• **INSTRUCTIONS FOR THE TASK**
Copy the data below exactly. Any pictures in it should be omitted.

• **RECORDS FOR THE TASK**
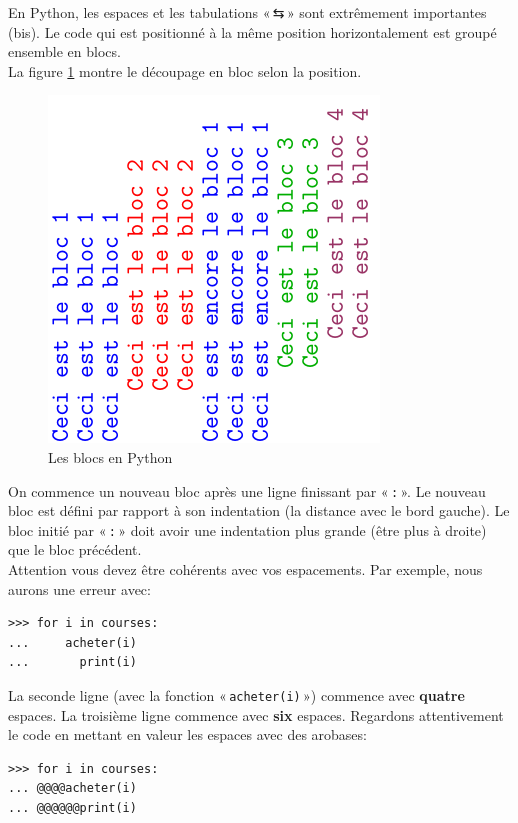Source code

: En Python, les espaces et les tabulations « \textsf{⇆} » sont extrêmement  importantes (bis). Le code qui est positionné à la même position horizontalement est groupé ensemble en blocs.\\


La figure \ref{fig:blocs} montre le découpage en bloc selon la position.
\begin{figure}[H]
\centering
\includegraphics[scale=1,angle=270]{images/blocs.pdf}
\caption{Les blocs en Python}
\label{fig:blocs}
\end{figure}

On commence un nouveau bloc après une ligne finissant   par « \verb+:+ ». Le nouveau bloc est défini par rapport à son indentation (la distance avec le bord gauche). Le bloc initié par « \verb+:+ » doit avoir une indentation plus grande (être plus à droite) que le bloc précédent.\\


Attention vous devez être cohérents avec vos espacements. Par exemple, nous aurons une erreur avec:

\begin{Verbatim}[frame=single,rulecolor=\color{red}, label=erreur]
>>> for i in courses:
...     acheter(i)
...       print(i)
\end{Verbatim}

La seconde ligne (avec la fonction « \texttt{acheter(i)} ») commence avec \textbf{quatre} espaces. La troisième ligne commence avec \textbf{six} espaces. Regardons attentivement le code en mettant en valeur les espaces avec des arobases:

\begin{Verbatim}[frame=single,rulecolor=\color{gray}, label=ne pas saisir]
>>> for i in courses:
... @@@@acheter(i)
... @@@@@@print(i)
\end{Verbatim}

• **YOUR SOLUTION**
Source code

: En Python, les espaces et les tabulations « \textsf{⇆} » sont extrêmement  importantes (bis). Le code qui est positionné à la même position horizontalement est groupé ensemble en blocs.\\


La figure \ref{fig:blocs} montre le découpage en bloc selon la position.
\begin{figure}[H]
\centering
\includegraphics[scale=1,angle=270]{images/blocs.pdf}
\caption{Les blocs en Python}
\label{fig:blocs}
\end{figure}

On commence un nouveau bloc après une ligne finissant   par « \verb+:+ ». Le nouveau bloc est défini par rapport à son indentation (la distance avec le bord gauche). Le bloc initié par « \verb+:+ » doit avoir une indentation plus grande (être plus à droite) que le bloc précédent.\\


Attention vous devez être cohérents avec vos espacements. Par exemple, nous aurons une erreur avec:

\begin{Verbatim}[frame=single,rulecolor=\color{red}, label=erreur]
>>> for i in courses:
...     acheter(i)
...       print(i)
\end{Verbatim}

La seconde ligne (avec la fonction « \texttt{acheter(i)} ») commence avec \textbf{quatre} espaces. La troisième ligne commence avec \textbf{six} espaces. Regardons attentivement le code en mettant en valeur les espaces avec des arobases:

\begin{Verbatim}[frame=single,rulecolor=\color{gray}, label=ne pas saisir]
>>> for i in courses:
... @@@@acheter(i)
... @@@@@@print(i)
\end{Verbatim}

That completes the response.